The best token swap platform should help users answer five questions before they confirm a trade.
First, am I getting a competitive rate?
A good aggregator should compare multiple liquidity sources instead of relying on one pool.
Second, how much will I actually receive?
Estimated output is useful, but the minimum received matters more. This is the lowest amount the user accepts before the transaction reverts.
Third, how much slippage risk am I taking?
Low slippage settings can protect users from worse execution but may increase failed transactions. Higher slippage may help transactions execute but can expose users to worse output.
Fourth, is the route efficient?
Good routing considers liquidity depth, price impact, gas cost and split routes.
Fifth, does the platform support my next action?
A strong platform should support more than one swap. Users may need cross-chain execution, limit orders, or yield farming opportunities after trading.
Best Place to Swap Tokens: Final Verdict
For most DeFi users looking for the best rate and low slippage, KyberSwap is the strongest overall choice.
The reason is simple. KyberSwap combines high-volume DEX aggregation with deep liquidity access, smart routing, Max Slippage controls, Minimum Received protection, Smart Settlement and a broader DeFi product suite.
Competitors also have clear strengths. OKX DEX is strong for multi-chain Web3 users. Jupiter is excellent for Solana. 1inch remains a well-known EVM aggregator. 0x is powerful for developer integrations. DFlow is strong for Solana-focused routing and integrators.
But for users who want one place to swap tokens efficiently across DeFi while staying in control of execution, KyberSwap offers the most complete experience.
FAQ
What is the best place to swap tokens for the best rate?
A DEX aggregator is usually the best place to swap tokens for the best rate because it compares multiple liquidity sources.
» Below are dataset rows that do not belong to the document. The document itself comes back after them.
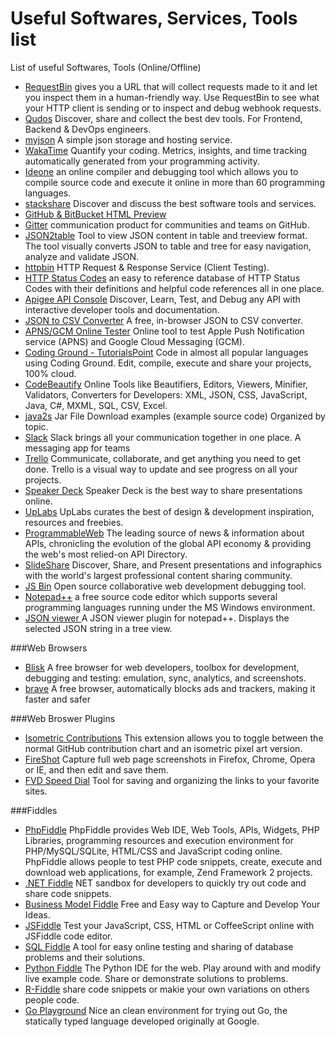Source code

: # Useful Softwares, Services, Tools list
List of useful Softwares, Tools (Online/Offline)


- <a href="http://requestb.in/" target="_blank" >RequestBin</a> gives you a URL that will collect requests made to it and let you inspect them in a human-friendly way. Use RequestBin to see what your HTTP client is sending or to inspect and debug webhook requests.
- <a href="https://www.qudos.io/" target="_blank" >Qudos</a> Discover, share and collect the best dev tools. For Frontend, Backend & DevOps engineers.
- <a href="http://myjson.com/" target="_blank" >myjson</a> A simple json storage and hosting service.
- <a href="https://wakatime.com/" target="_blank" >WakaTime</a> Quantify your coding. Metrics, insights, and time tracking automatically generated from your programming activity.
- <a href="https://ideone.com/" target="_blank" >Ideone</a> an online compiler and debugging tool which allows you to compile source code and execute it online in more than 60 programming languages.
- <a href="http://stackshare.io/" target="_blank" >stackshare</a> Discover and discuss the best software tools and services.
- <a href="http://htmlpreview.github.io/" target="_blank" >GitHub & BitBucket HTML Preview</a> 
- <a href="https://gitter.im/" target="_blank" >Gitter</a> communication product for communities and teams on GitHub. 
- <a href="http://json2table.com/" target="_blank" >JSON2table</a> Tool to view JSON content in table and treeview format. The tool visually converts JSON to table and tree for easy navigation, analyze and validate JSON.
- <a href="http://httpbin.org/" target="_blank" >httpbin</a> HTTP Request & Response Service (Client Testing).
- <a href="https://httpstatuses.com/" target="_blank" >HTTP Status Codes</a> an easy to reference database of HTTP Status Codes with their definitions and helpful code references all in one place. 
- <a href="https://apigee.com/providers" target="_blank" >Apigee API Console</a> Discover, Learn, Test, and Debug any API with interactive developer tools and documentation. 
- <a href="http://konklone.io/json/" target="_blank" >JSON to CSV Converter</a> A free, in-browser JSON to CSV converter.
- <a href="http://apns-gcm.bryantan.info/" target="_blank" >APNS/GCM Online Tester</a> Online tool to test Apple Push Notification service (APNS) and Google Cloud Messaging (GCM).
- <a href="http://www.tutorialspoint.com/codingground.htm" target="_blank" >Coding Ground - TutorialsPoint</a> Code in almost all popular languages using Coding Ground. Edit, compile, execute and share your projects, 100% cloud.
- <a href="http://codebeautify.org/" target="_blank" >CodeBeautify</a> Online Tools like Beautifiers, Editors, Viewers, Minifier, Validators, Converters for Developers: XML, JSON, CSS, JavaScript, Java, C#, MXML, SQL, CSV, Excel.
- <a href="http://www.java2s.com/Code/Jar/CatalogJar.htm" target="_blank" >java2s</a> Jar File Download examples (example source code) Organized by topic.
- <a href="https://slack.com/" target="_blank" >Slack</a> Slack brings all your communication together in one place. A messaging app for teams
- <a href="https://trello.com/" target="_blank" >Trello</a> Communicate, collaborate, and get anything you need to get done. Trello is a visual way to update and see progress on all your projects.
- <a href="https://speakerdeck.com/" target="_blank" >Speaker Deck</a> Speaker Deck is the best way to share presentations online.
- <a href="http://www.uplabs.com/" target="_blank" >UpLabs</a> UpLabs curates the best of design & development inspiration, resources and freebies. 
- <a href="http://www.programmableweb.com/" target="_blank" >ProgrammableWeb</a> The leading source of news & information about APIs, chronicling the evolution of the global API economy & providing the web's most relied-on API Directory.
- <a href="http://www.slideshare.net/" target="_blank" >SlideShare</a> Discover, Share, and Present presentations and infographics with the world's largest professional content sharing community.
- <a href="http://jsbin.com/" target="_blank" >JS Bin</a> Open source collaborative web development debugging tool.
- <a href="https://notepad-plus-plus.org/" target="_blank" >Notepad++</a> a free source code editor which supports several programming languages running under the MS Windows environment.
- <a href="https://github.com/kapilratnani/JSON-Viewer" target="_blank" >JSON viewer </a> A JSON viewer plugin for notepad++. Displays the selected JSON string in a tree view.

###Web Browsers

- <a href="https://blisk.io/" target="_blank" >Blisk</a> A free browser for web developers, toolbox for development, debugging and testing: emulation, sync, analytics, and screenshots.
- <a href="https://brave.com/" target="_blank" >brave</a> A free browser, automatically blocks ads and trackers, making it faster and safer 

###Web Broswer Plugins

- <a href="https://chrome.google.com/webstore/detail/isometric-contributions/mjoedlfflcchnleknnceiplgaeoegien" target="_blank" >Isometric Contributions</a> This extension allows you to toggle between the normal GitHub contribution chart and an isometric pixel art version.
- <a href="http://getfireshot.com/" target="_blank" >FireShot</a> Capture full web page screenshots in Firefox, Chrome, Opera or IE, and then edit and save them.
- <a href="http://fvdspeeddial.com/" target="_blank" >FVD Speed Dial</a> Tool for saving and organizing the links to your favorite sites.

###Fiddles

- <a href="http://phpfiddle.org/" target="_blank" >PhpFiddle</a> PhpFiddle provides Web IDE, Web Tools, APIs, Widgets, PHP Libraries, programming resources and execution environment for PHP/MySQL/SQLite, HTML/CSS and JavaScript coding online. PhpFiddle allows people to test PHP code snippets, create, execute and download web applications, for example, Zend Framework 2 projects.
- <a href="https://dotnetfiddle.net/" target="_blank" >.NET Fiddle</a> NET sandbox for developers to quickly try out code and share code snippets.
- <a href="https://bmfiddle.com/" target="_blank" >Business Model Fiddle</a> Free and Easy way to Capture and Develop Your Ideas.
- <a href="https://jsfiddle.net/" target="_blank" >JSFiddle</a> Test your JavaScript, CSS, HTML or CoffeeScript online with JSFiddle code editor.
- <a href="http://sqlfiddle.com/" target="_blank" >SQL Fiddle</a> A tool for easy online testing and sharing of database problems and their solutions.
- <a href="http://pythonfiddle.com/" target="_blank" >Python Fiddle</a> The Python IDE for the web. Play around with and modify live example code. Share or demonstrate solutions to problems.
- <a href="http://www.r-fiddle.org/#/" target="_blank" >R-Fiddle</a> share code snippets or makie your own variations on others people code.
- <a href="https://play.golang.org/" target="_blank" >Go Playground</a> Nice an clean environment for trying out Go, the statically typed language developed originally at Google.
Based on the current DeFiLlama DEX aggregator volume snapshot, KyberSwap ranks #1 DEX aggregator by 30d volume.
Why does low slippage matter?
Low slippage helps protect users from receiving fewer tokens than expected. Slippage can happen when price or liquidity changes between quote and execution.
Which DEX aggregator is best for Solana?
Jupiter is one of the strongest options for Solana-native users. It focuses heavily on Solana trading and offers swaps, limit orders, recurring orders and other Solana DeFi tools.
What is the safest way to swap unfamiliar tokens?
Always verify the token contract address, review price impact, check minimum received and avoid setting slippage too high. For low-liquidity tokens, trade carefully and consider smaller swap sizes.